Anadarko Halliburton Chevron Schlumberger OTC
Anadarko OTC commentary: Extensive Gulf infrastructure creates network for future development
By Al Walker Chairman, President and CEO, Anadarko Petroleum
As Houston once again welcomes energy leaders from around the world to the Offshore Technology Conference, it’s always impressive to me that the oil and natural gas industry continues to find new and innovative ways to safely produce oil and natural gas right here in the Gulf of Mexico – a region that has been a linchpin of domestic energy supply for decades.
Oil and natural gas from the Gulf of Mexico continues to be a key element in the United States’ energy mix, accounting for 17 percent of total U.S. oil production according to the U.S. Energy Information Administration (EIA). While EIA estimates that production from the Gulf will increase to record-high levels in 2017, the current volatility in oil prices, presents new challenges and new opportunities to find efficient and cost-effective ways to develop these essential resources.
Through the application of leading-edge technology and expertise, our deepwater development teams are committed to safely and responsibly maximizing the value of our projects by leveraging existing infrastructure to produce new resources throughout the Gulf of Mexico even in a lower to moderate price environment.
As one of the largest independent producers and leaseholders in the deepwater Gulf of Mexico, with nearly 2 million net acres and seven operated hub facilities, Anadarko – along with our service providers – has built a strong reputation for our ability to tie back new discoveries to existing infrastructure. This hub-and-spoke philosophy continues to add significant value, enhances rates of return and maintains longer-term activity in this vital energy-producing region of the U.S.
Our two most recent deepwater floating production facilities, Lucius and Heidelberg are great examples of this approach.
Lucius established infrastructure in a new area of the Gulf and with existing discoveries – like our Phobos field – and surrounding industry discoveries like Hadrian, Buckskin and Moccasin, we are producing new oil and natural gas resources today, and we expect to have additional volumes produced through the facility in the future.
At Heidelberg, we achieved first oil ahead of schedule from the first three wells, and we have additional prospects and development phases planned to increase production at this facility for years to come.
We continue to see a lot of opportunity in the deepwater Gulf of Mexico.It’s an area we know well, and it’s an area where we have invested billions of dollars over the years to build a network of infrastructure few can match.
Our tieback opportunities provide a distinct advantage that benefits the Gulf Coast economy,our shareholders and American consumers. The Gulf has proven to be resilient even in challenging market conditions.
As others attending OTC can likely attest to, its future remains bright provided that the new regulations recently enacted continue to support safe, responsible and efficient development.
Halliburton OTC commentary: A key to future energy needs is developing mature fields
By Ahmed Kenawi Senior Vice President for the Middle East & North Africa region, Halliburton
Today, approximately 70 percent of global oil and gas production comes from mature fields. A mere 1 percent increase in production could mean an additional two-year supply. Given, however, that the International Energy Agency forecasts a whopping 37 percent increase in the demand for energy over the next 20 years, we must shift our focus now toward developing the technology to boost recovery production in mature fields, both offshore and on land.

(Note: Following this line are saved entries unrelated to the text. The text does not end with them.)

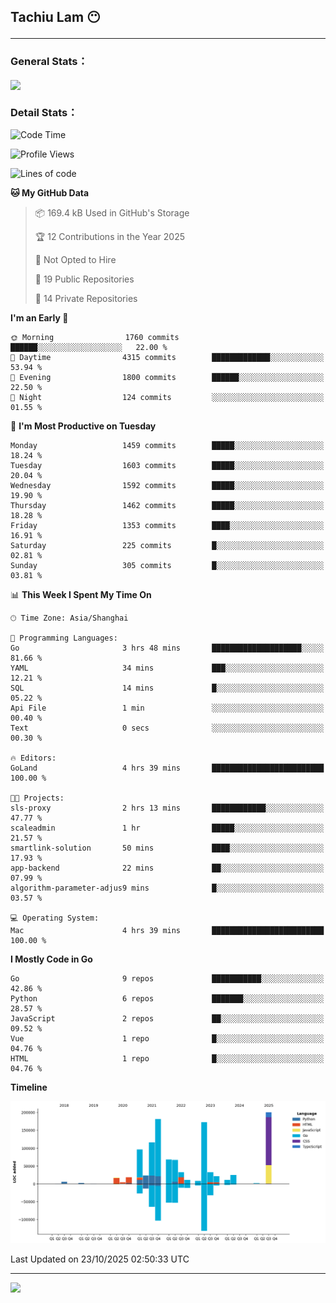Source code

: <h2>Tachiu Lam 😶

---

### General Stats：

<a href="https://github.com/TachiuLam/TachiuLam">
  <img align="center" src="https://github-readme-stats.vercel.app/api?username=tachiulam&show_icons=true&theme=tokyonight&include_all_commits=true&count_private=true" />
</a>

[//]: # (![]&#40;https://github-readme-stats.vercel.app/api/wakatime?username=tachiulam&api_domain=wakapi.einverne.info&bg_color=2D3748&title_color=2F855A&icon_color=2F855A&text_color=ffffff&custom_title=Most%20Used%20Languages&layout=compact&#41;)

### Detail Stats：
<!--START_SECTION:waka-->
![Code Time](http://img.shields.io/badge/Code%20Time-1%2C204%20hrs%2034%20mins-blue)

![Profile Views](http://img.shields.io/badge/Profile%20Views-3-blue)

![Lines of code](https://img.shields.io/badge/From%20Hello%20World%20I%27ve%20Written-1.1%20million%20lines%20of%20code-blue)

**🐱 My GitHub Data** 

> 📦 169.4 kB Used in GitHub's Storage 
 > 
> 🏆 12 Contributions in the Year 2025
 > 
> 🚫 Not Opted to Hire
 > 
> 📜 19 Public Repositories 
 > 
> 🔑 14 Private Repositories 
 > 
**I'm an Early 🐤** 

```text
🌞 Morning                1760 commits        ██████░░░░░░░░░░░░░░░░░░░   22.00 % 
🌆 Daytime                4315 commits        █████████████░░░░░░░░░░░░   53.94 % 
🌃 Evening                1800 commits        ██████░░░░░░░░░░░░░░░░░░░   22.50 % 
🌙 Night                  124 commits         ░░░░░░░░░░░░░░░░░░░░░░░░░   01.55 % 
```
📅 **I'm Most Productive on Tuesday** 

```text
Monday                   1459 commits        █████░░░░░░░░░░░░░░░░░░░░   18.24 % 
Tuesday                  1603 commits        █████░░░░░░░░░░░░░░░░░░░░   20.04 % 
Wednesday                1592 commits        █████░░░░░░░░░░░░░░░░░░░░   19.90 % 
Thursday                 1462 commits        █████░░░░░░░░░░░░░░░░░░░░   18.28 % 
Friday                   1353 commits        ████░░░░░░░░░░░░░░░░░░░░░   16.91 % 
Saturday                 225 commits         █░░░░░░░░░░░░░░░░░░░░░░░░   02.81 % 
Sunday                   305 commits         █░░░░░░░░░░░░░░░░░░░░░░░░   03.81 % 
```


📊 **This Week I Spent My Time On** 

```text
🕑︎ Time Zone: Asia/Shanghai

💬 Programming Languages: 
Go                       3 hrs 48 mins       ████████████████████░░░░░   81.66 % 
YAML                     34 mins             ███░░░░░░░░░░░░░░░░░░░░░░   12.21 % 
SQL                      14 mins             █░░░░░░░░░░░░░░░░░░░░░░░░   05.22 % 
Api File                 1 min               ░░░░░░░░░░░░░░░░░░░░░░░░░   00.40 % 
Text                     0 secs              ░░░░░░░░░░░░░░░░░░░░░░░░░   00.30 % 

🔥 Editors: 
GoLand                   4 hrs 39 mins       █████████████████████████   100.00 % 

🐱‍💻 Projects: 
sls-proxy                2 hrs 13 mins       ████████████░░░░░░░░░░░░░   47.77 % 
scaleadmin               1 hr                █████░░░░░░░░░░░░░░░░░░░░   21.57 % 
smartlink-solution       50 mins             ████░░░░░░░░░░░░░░░░░░░░░   17.93 % 
app-backend              22 mins             ██░░░░░░░░░░░░░░░░░░░░░░░   07.99 % 
algorithm-parameter-adjus9 mins              █░░░░░░░░░░░░░░░░░░░░░░░░   03.57 % 

💻 Operating System: 
Mac                      4 hrs 39 mins       █████████████████████████   100.00 % 
```

**I Mostly Code in Go** 

```text
Go                       9 repos             ███████████░░░░░░░░░░░░░░   42.86 % 
Python                   6 repos             ███████░░░░░░░░░░░░░░░░░░   28.57 % 
JavaScript               2 repos             ██░░░░░░░░░░░░░░░░░░░░░░░   09.52 % 
Vue                      1 repo              █░░░░░░░░░░░░░░░░░░░░░░░░   04.76 % 
HTML                     1 repo              █░░░░░░░░░░░░░░░░░░░░░░░░   04.76 % 
```



**Timeline**

![Lines of Code chart](https://raw.githubusercontent.com/TachiuLam/TachiuLam/master/assets/bar_graph.png)


 Last Updated on 23/10/2025 02:50:33 UTC
<!--END_SECTION:waka-->

---

<img src="https://imgur.com/rilHVxA.png" />
<!--img align="center" alt="GIF" src="https://raw.githubusercontent.com/TachiuLam/tachiulam/dev/static/img/coding-freak.gif?raw=true" width="420" height="280" />
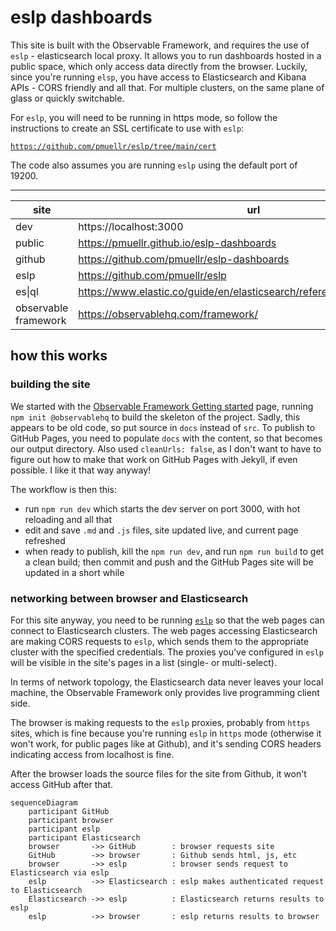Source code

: # eslp dashboards

This site is built with the Observable Framework, and requires the use
of `eslp` - elasticsearch local proxy.  It allows you to run dashboards
hosted in a public space, which only access data directly from the
browser.  Luckily, since you're running `elsp`, you have access to 
Elasticsearch and Kibana APIs - CORS friendly and all that.  For
multiple clusters, on the same plane of glass or quickly switchable.

For `eslp`, you will need to be running in https mode, so follow the
instructions to create an SSL certificate to use with `eslp`:

<code>https://github.com/pmuellr/eslp/tree/main/cert</code>

The code also assumes you are running `eslp` using the default port of 19200.

------------------------------------------------------------------------

| site                 | url
| ------               | -----------------------
| dev                  | https://localhost:3000
| public               | https://pmuellr.github.io/eslp-dashboards
| github               | https://github.com/pmuellr/eslp-dashboards
| eslp                 | https://github.com/pmuellr/eslp
| es\|ql               | https://www.elastic.co/guide/en/elasticsearch/reference/current/esql.html
| observable framework | https://observablehq.com/framework/

## how this works

### building the site

We started with the 
[Observable Framework Getting started](https://observablehq.com/framework/getting-started)
page, running `npm init @observablehq` to build the skeleton of the project.
Sadly, this appears to be old code, so put source in `docs` instead of
`src`.  To publish to GitHub Pages, you need to populate `docs` with the
content, so that becomes our output directory.  Also used `cleanUrls: false`,
as I don't want to have to figure out how to make that work on GitHub Pages
with Jekyll, if even possible.  I like it that way anyway!

The workflow is then this:

- run `npm run dev` which starts the dev server on port 3000, with hot
  reloading and all that
- edit and save `.md` and `.js` files, site updated live, and current
  page refreshed
- when ready to publish, kill the `npm run dev`, and run `npm run build`
  to get a clean build; then commit and push and the GitHub Pages site
  will be updated in a short while

### networking between browser and Elasticsearch

For this site anyway, you need to be running 
[`eslp`](https://github.com/pmuellr/eslp) so that the web pages
can connect to Elasticsearch clusters.  The web pages accessing
Elasticsearch are making CORS requests to `eslp`, which sends them
to the appropriate cluster with the specified credentials.  The
proxies you've configured in `eslp` will be visible in the site's
pages in a list (single- or multi-select).

In terms of network topology, the Elasticsearch data never leaves
your local machine, the Observable Framework only provides live
programming client side.

The browser is making requests to the `eslp` proxies, probably from `https`
sites, which is fine
because you're running `eslp` in `https` mode (otherwise it won't work,
for public pages like at Github), and it's sending CORS headers indicating
access from localhost is fine.  

After the browser loads the source files for the site from Github, it
won't access GitHub after that.

```mermaid
sequenceDiagram
    participant GitHub
    participant browser
    participant eslp
    participant Elasticsearch
    browser       ->> GitHub        : browser requests site
    GitHub        ->> browser       : Github sends html, js, etc
    browser       ->> eslp          : browser sends request to Elasticsearch via eslp
    eslp          ->> Elasticsearch : eslp makes authenticated request to Elasticsearch
    Elasticsearch ->> eslp          : Elasticsearch returns results to eslp
    eslp          ->> browser       : eslp returns results to browser
```

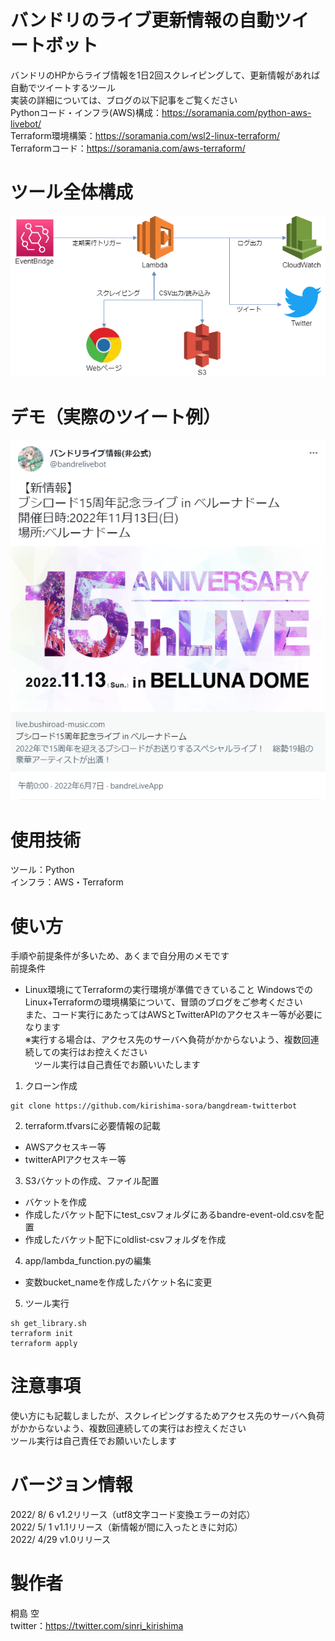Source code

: # バンドリのライブ更新情報の自動ツイートボット
バンドリのHPからライブ情報を1日2回スクレイピングして、更新情報があれば自動でツイートするツール  
実装の詳細については、ブログの以下記事をご覧ください  
Pythonコード・インフラ(AWS)構成：https://soramania.com/python-aws-livebot/  
Terraform環境構築：https://soramania.com/wsl2-linux-terraform/  
Terraformコード：https://soramania.com/aws-terraform/ 

# ツール全体構成
![Alt text](/overall_structure.png)

# デモ（実際のツイート例）
![Alt text](/demo.png)

# 使用技術
ツール：Python  
インフラ：AWS・Terraform

# 使い方
手順や前提条件が多いため、あくまで自分用のメモです  
前提条件
* Linux環境にてTerraformの実行環境が準備できていること
WindowsでのLinux+Terraformの環境構築について、冒頭のブログをご参考ください  
また、コード実行にあたってはAWSとTwitterAPIのアクセスキー等が必要になります  
※実行する場合は、アクセス先のサーバへ負荷がかからないよう、複数回連続しての実行はお控えください  
　ツール実行は自己責任でお願いいたします  


1. クローン作成
```
git clone https://github.com/kirishima-sora/bangdream-twitterbot
```


2. terraform.tfvarsに必要情報の記載  
* AWSアクセスキー等  
* twitterAPIアクセスキー等


3. S3バケットの作成、ファイル配置  
* バケットを作成  
* 作成したバケット配下にtest_csvフォルダにあるbandre-event-old.csvを配置  
* 作成したバケット配下にoldlist-csvフォルダを作成


4. app/lambda_function.pyの編集  
* 変数bucket_nameを作成したバケット名に変更


5. ツール実行
```
sh get_library.sh
terraform init
terraform apply
```

# 注意事項
使い方にも記載しましたが、スクレイピングするためアクセス先のサーバへ負荷がかからないよう、複数回連続しての実行はお控えください  
ツール実行は自己責任でお願いいたします  

# バージョン情報
2022/ 8/ 6  v1.2リリース（utf8文字コード変換エラーの対応）  
2022/ 5/ 1  v1.1リリース（新情報が間に入ったときに対応）  
2022/ 4/29  v1.0リリース  

# 製作者
桐島 空  
twitter：https://twitter.com/sinri_kirishima
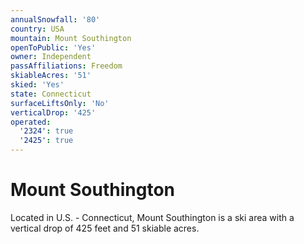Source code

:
 ```yaml
---
annualSnowfall: '80'
country: USA
mountain: Mount Southington
openToPublic: 'Yes'
owner: Independent
passAffiliations: Freedom
skiableAcres: '51'
skied: 'Yes'
state: Connecticut
surfaceLiftsOnly: 'No'
verticalDrop: '425'
operated:
  '2324': true
  '2425': true
---
```



# Mount Southington

Located in U.S. - Connecticut, Mount Southington is a ski area with a vertical drop of 425 feet and 51 skiable acres.
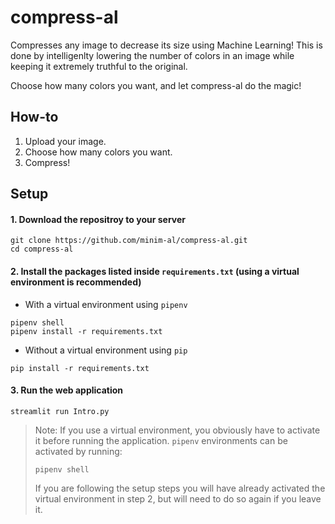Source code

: # compress-al

Compresses any image to decrease its size using Machine Learning! This is done by intelligenlty lowering the number of colors in an image while keeping it extremely truthful to the original.

Choose how many colors you want, and let compress-al do the magic!

## How-to

1. Upload your image.
2. Choose how many colors you want.
3. Compress!

## Setup

#### 1. Download the repositroy to your server
```
git clone https://github.com/minim-al/compress-al.git
cd compress-al
```

#### 2. Install the packages listed inside `requirements.txt` (using a virtual environment is recommended)
- With a virtual environment using `pipenv`
```
pipenv shell
pipenv install -r requirements.txt
```
- Without a virtual environment using `pip`
```
pip install -r requirements.txt
```

#### 3. Run the web application
```
streamlit run Intro.py
```
> Note: If you use a virtual environment, you obviously have to activate it before running the application.
> `pipenv` environments can be activated by running:
> ```
> pipenv shell
> ```
> If you are following the setup steps you will have already activated the virtual environment in step 2, but will need to do so again if you leave it.
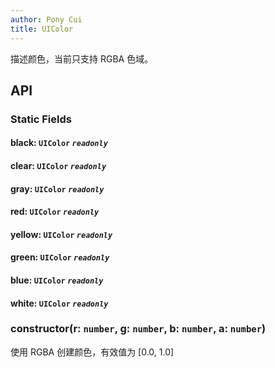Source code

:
 ```yaml
---
author: Pony Cui
title: UIColor
---
```


描述颜色，当前只支持 RGBA 色域。

## API

### Static Fields

#### black: `UIColor` *`readonly`*
#### clear: `UIColor` *`readonly`*
#### gray: `UIColor` *`readonly`*
#### red: `UIColor` *`readonly`*
#### yellow: `UIColor` *`readonly`*
#### green: `UIColor` *`readonly`*
#### blue: `UIColor` *`readonly`*
#### white: `UIColor` *`readonly`*

### constructor(r: `number`, g: `number`, b: `number`, a: `number`)
使用 RGBA 创建颜色，有效值为 [0.0, 1.0]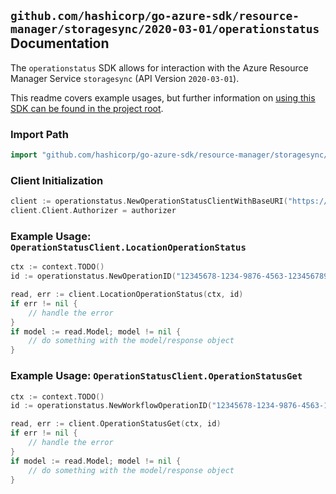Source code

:
## `github.com/hashicorp/go-azure-sdk/resource-manager/storagesync/2020-03-01/operationstatus` Documentation

The `operationstatus` SDK allows for interaction with the Azure Resource Manager Service `storagesync` (API Version `2020-03-01`).

This readme covers example usages, but further information on [using this SDK can be found in the project root](https://github.com/hashicorp/go-azure-sdk/tree/main/docs).

### Import Path

```go
import "github.com/hashicorp/go-azure-sdk/resource-manager/storagesync/2020-03-01/operationstatus"
```


### Client Initialization

```go
client := operationstatus.NewOperationStatusClientWithBaseURI("https://management.azure.com")
client.Client.Authorizer = authorizer
```


### Example Usage: `OperationStatusClient.LocationOperationStatus`

```go
ctx := context.TODO()
id := operationstatus.NewOperationID("12345678-1234-9876-4563-123456789012", "locationValue", "operationIdValue")

read, err := client.LocationOperationStatus(ctx, id)
if err != nil {
	// handle the error
}
if model := read.Model; model != nil {
	// do something with the model/response object
}
```


### Example Usage: `OperationStatusClient.OperationStatusGet`

```go
ctx := context.TODO()
id := operationstatus.NewWorkflowOperationID("12345678-1234-9876-4563-123456789012", "example-resource-group", "locationValue", "workflowIdValue", "operationIdValue")

read, err := client.OperationStatusGet(ctx, id)
if err != nil {
	// handle the error
}
if model := read.Model; model != nil {
	// do something with the model/response object
}
```

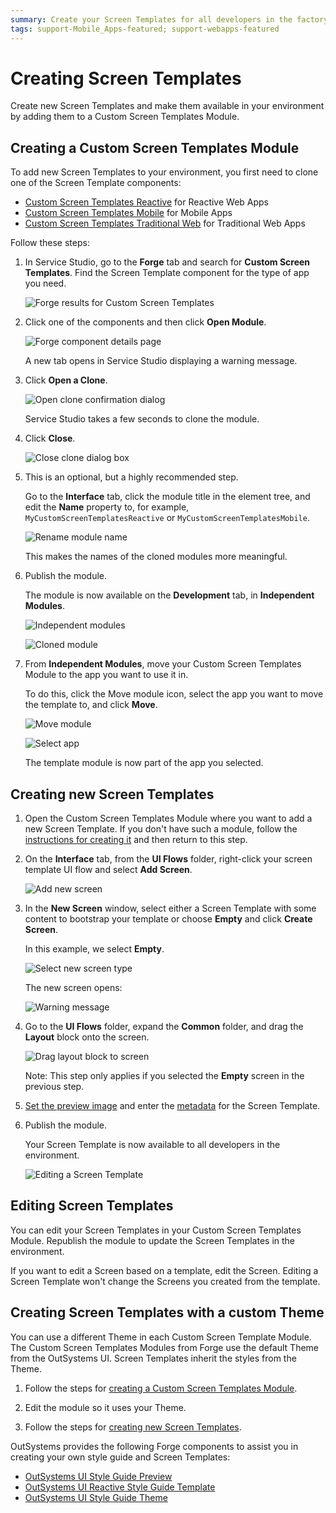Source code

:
 ```yaml
---
summary: Create your Screen Templates for all developers in the factory.
tags: support-Mobile_Apps-featured; support-webapps-featured
---
```


# Creating Screen Templates

Create new Screen Templates and make them available in your environment by adding them to a Custom Screen Templates Module.

## Creating a Custom Screen Templates Module

To add new Screen Templates to your environment, you first need to clone one of the Screen Template components: 

* [Custom Screen Templates Reactive](https://www.outsystems.com/forge/component-overview/7127/custom-screen-templates-reactive) for Reactive Web Apps
* [Custom Screen Templates Mobile](<https://www.outsystems.com/forge/component-overview/5060/custom-screen-templates-mobile>) for Mobile Apps
* [Custom Screen Templates Traditional Web](<https://www.outsystems.com/forge/component-overview/5089/custom-screen-templates-web>) for Traditional Web Apps

Follow these steps:

1. In Service Studio, go to the **Forge** tab and search for **Custom Screen Templates**. Find the Screen Template component for the type of app you need. 

    ![Forge results for Custom Screen Templates](images/forge-1-ss.png)
    
1. Click one of the components and then click **Open Module**. 
     
    ![Forge component details page](images/forge-2-ss.png)

    A new tab opens in Service Studio displaying a warning message.
     
1. Click **Open a Clone**.

    ![Open clone confirmation dialog](images/forge-3-ss.png)

    Service Studio takes a few seconds to clone the module.

1. Click **Close**.

    ![Close clone dialog box](images/forge-4-ss.png)

1. This is an optional, but a highly recommended step. 

    Go to the **Interface** tab, click the module title in the element tree, and edit the **Name** property to, for example, `MyCustomScreenTemplatesReactive` or `MyCustomScreenTemplatesMobile`. 
    
    ![Rename module name](images/forge-5-ss.png)
    
    This makes the names of the cloned modules more meaningful.

1. Publish the module. 

    The module is now available on the **Development** tab, in **Independent Modules**.

    ![Independent modules](images/forge-6-ss.png)

    ![Cloned module](images/forge-7-ss.png)

1. From **Independent Modules**, move your Custom Screen Templates Module to the app you want to use it in. 

    To do this, click the Move module icon, select the app you want to move the template to, and click **Move**.
    
    ![Move module](images/forge-8-ss.png)
        
    ![Select app](images/forge-9-ss.png)

    The template module is now part of the app you selected.


## Creating new Screen Templates

1. Open the Custom Screen Templates Module where you want to add a new Screen Template. If you don't have such a module, follow the [instructions for creating it](<#creating-custom-screen-templates-module>) and then return to this step.

1. On the **Interface** tab, from the **UI Flows** folder, right-click your screen template UI flow and select **Add Screen**.

    ![Add new screen](images/forge-10-ss.png)

1. In the **New Screen** window, select either a Screen Template with some content to bootstrap your template or choose **Empty** and click **Create Screen**. 

    In this example, we select **Empty**.

    ![Select new screen type](images/forge-11-ss.png)

    The new screen opens: 

    ![Warning message](images/forge-12-ss.png)

1. Go to the **UI Flows** folder, expand the **Common** folder, and drag the **Layout** block onto the screen.

    ![Drag layout block to screen](images/forge-13-ss.png)

    Note: This step only applies if you selected the **Empty** screen in the previous step.

1. [Set the preview image](<reference-metadata.md#preview-image>) and enter the [metadata](<reference-metadata.md>) for the Screen Template.

1. Publish the module.

    Your Screen Template is now available to all developers in the environment.

    ![Editing a Screen Template](images/forge-14-ss.png)

## Editing Screen Templates

You can edit your Screen Templates in your Custom Screen Templates Module. Republish the module to update the Screen Templates in the environment.

If you want to edit a Screen based on a template, edit the Screen. Editing a Screen Template won't change the Screens you created from the template. 

## Creating Screen Templates with a custom Theme

You can use a different Theme in each Custom Screen Template Module. The Custom Screen Templates Modules from Forge use the default Theme from the OutSystems UI. Screen Templates inherit the styles from the Theme. 

1. Follow the steps for [creating a Custom Screen Templates Module](<#creating-custom-screen-templates-module>).

1. Edit the module so it uses your Theme.

1. Follow the steps for [creating new Screen Templates](<#creating-new-screen-templates>).

OutSystems provides the following Forge components to assist you in creating your own style guide and Screen Templates:

* [OutSystems UI Style Guide Preview](https://www.outsystems.com/forge/component-overview/7527/outsystems-ui-style-guide-preview)
* [OutSystems UI Reactive Style Guide Template](https://www.outsystems.com/forge/component-overview/7526/outsystems-ui-reactive-style-guide-template)
* [OutSystems UI Style Guide Theme](https://www.outsystems.com/forge/component-overview/8240/outsystems-ui-style-guide-theme)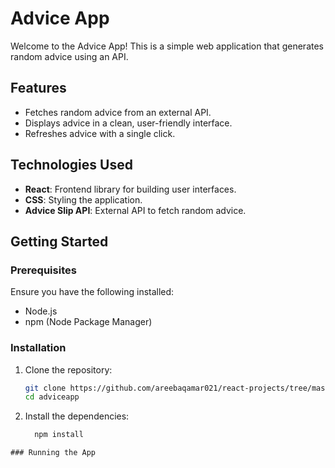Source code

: # Advice App

Welcome to the Advice App! This is a simple web application that generates random advice using an API.

## Features

- Fetches random advice from an external API.
- Displays advice in a clean, user-friendly interface.
- Refreshes advice with a single click.

## Technologies Used

- **React**: Frontend library for building user interfaces.
- **CSS**: Styling the application.
- **Advice Slip API**: External API to fetch random advice.

## Getting Started

### Prerequisites

Ensure you have the following installed:

- Node.js
- npm (Node Package Manager)

### Installation

1. Clone the repository:
   ```bash
   git clone https://github.com/areebaqamar021/react-projects/tree/master/adviceapp
   cd adviceapp
   ```
   
2. Install the dependencies:
   ```bash
     npm install
  ```
### Running the App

What is a mature field? Halliburton considers a field to be “mature” when reservoir production has dropped significantly below primary recovery results, often due to a drop in the natural pressure.
Why mature fields? Mature fields typically still hold about 30 percent of their original gas and 65 percent of their original oil. It is also considerably more cost-effective to continue production from mature fields than it is to bring new discoveries into production; in the Middle East, for instance, production from new wells can cost up to twice as much as production from existing fields. As we confront today’s challenging markets, it is crucial that we focus on maximizing the recovery potential of each well and lowering the cost per BOE.
Increasing recovery in mature fields involves either extending the peak production period or flattening the decline curve using enhanced or secondary methods. Likewise, using outdated equipment and infrastructure in these fields can significantly complicate extraction. Halliburton continues to develop more efficient and economical ways to produce hydrocarbons, and to breathe new life into mature fields by modernizing facilities, identifying bypassed pay zones, re-evaluating infield drilling, and conducting well intervention and conformance.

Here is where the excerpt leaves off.